SpamSieve Initial Accuracy Questions

Hey Michael,

I’ve been using SpamSieve for a few days now in Apple Mail v 2.1.1. I set everything up according to instructions and have been training it also. Since then, only 64 emails was received on both my email accounts. SpamSieve has been catching spam and moving it into my spam mailbox. However, there has been a number of false positives . . . which I corrected by manually marking it as good.

I am at an 82.8% SpamSieve accuracy, which is pretty low. But is this 82.8% accuracy common, since not a lot of email was received?
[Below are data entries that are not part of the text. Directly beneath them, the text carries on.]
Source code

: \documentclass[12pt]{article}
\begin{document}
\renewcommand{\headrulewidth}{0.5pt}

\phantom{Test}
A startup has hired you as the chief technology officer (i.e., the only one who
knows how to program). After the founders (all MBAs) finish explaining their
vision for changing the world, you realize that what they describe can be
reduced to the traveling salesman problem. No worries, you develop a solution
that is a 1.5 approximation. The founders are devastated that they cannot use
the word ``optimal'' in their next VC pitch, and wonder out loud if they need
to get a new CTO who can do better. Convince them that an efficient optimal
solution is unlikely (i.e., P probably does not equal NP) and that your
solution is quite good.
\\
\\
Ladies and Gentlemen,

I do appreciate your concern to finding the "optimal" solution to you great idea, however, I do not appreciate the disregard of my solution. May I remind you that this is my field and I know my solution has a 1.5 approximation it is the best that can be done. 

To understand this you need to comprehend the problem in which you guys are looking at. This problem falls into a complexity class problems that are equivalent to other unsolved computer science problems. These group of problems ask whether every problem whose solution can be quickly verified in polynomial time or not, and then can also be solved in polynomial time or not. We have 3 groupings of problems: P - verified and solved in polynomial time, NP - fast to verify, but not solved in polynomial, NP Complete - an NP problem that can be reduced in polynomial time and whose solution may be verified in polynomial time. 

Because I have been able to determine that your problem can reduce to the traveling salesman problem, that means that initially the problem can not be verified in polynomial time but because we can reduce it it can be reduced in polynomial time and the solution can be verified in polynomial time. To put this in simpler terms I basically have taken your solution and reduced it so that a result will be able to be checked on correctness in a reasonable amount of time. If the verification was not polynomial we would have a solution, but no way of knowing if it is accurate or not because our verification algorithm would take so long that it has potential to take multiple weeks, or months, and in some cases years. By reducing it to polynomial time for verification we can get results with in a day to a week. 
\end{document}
I notice that after initial training and letting SpamSieve running on its own, the corpus becomes unbalanced (65% spam becoming 62-64%). Worried, I would try to find more spam to manually mark in order to balance it out.

Any suggestions?

Thanks!


Filtered Mail:

53 Good Messages
11 Spam Messages (17%)
2 Spam Messages Per Day

SpamSieve Accuracy:

9 False Positives
2 False Negatives (18%)
**82.8%**Correct

Corpus:

311 Good Messages
561 Spam Messages (64%)
47, 653 Total Words

Rules:

869 Blocklist Rules
447 Whitelist Rules

Showing Statistics Since:

3/1/07 2:04 AM

Hmm, normally most of SpamSieve’s mistakes are false negatives rather than false positives. And with the number of messages you’ve trained it with, the accuracy should be at least 97%. Did you train it with a representative mix of good messages? How many good and spam messages did you use in the initial training? Please send SpamSieve’s log file to me via e-mail so that I can see what’s happening here.

That’s nothing to worry about. Anywhere in the 60-70% range should be OK.

After the initial training, I recommend only training SpamSieve with messages that it didn’t classify correctly. SpamSieve will automatically maintain the proper balance.

Hey Michael,

Just sent an email with the information requested.

Thanks Again!

Phong

I don’t think there’s anything to worry about. Most of the false positives look like marketing and mass-mailing type messages. As SpamSieve sees more of these messages, it will learn to recognize them as good.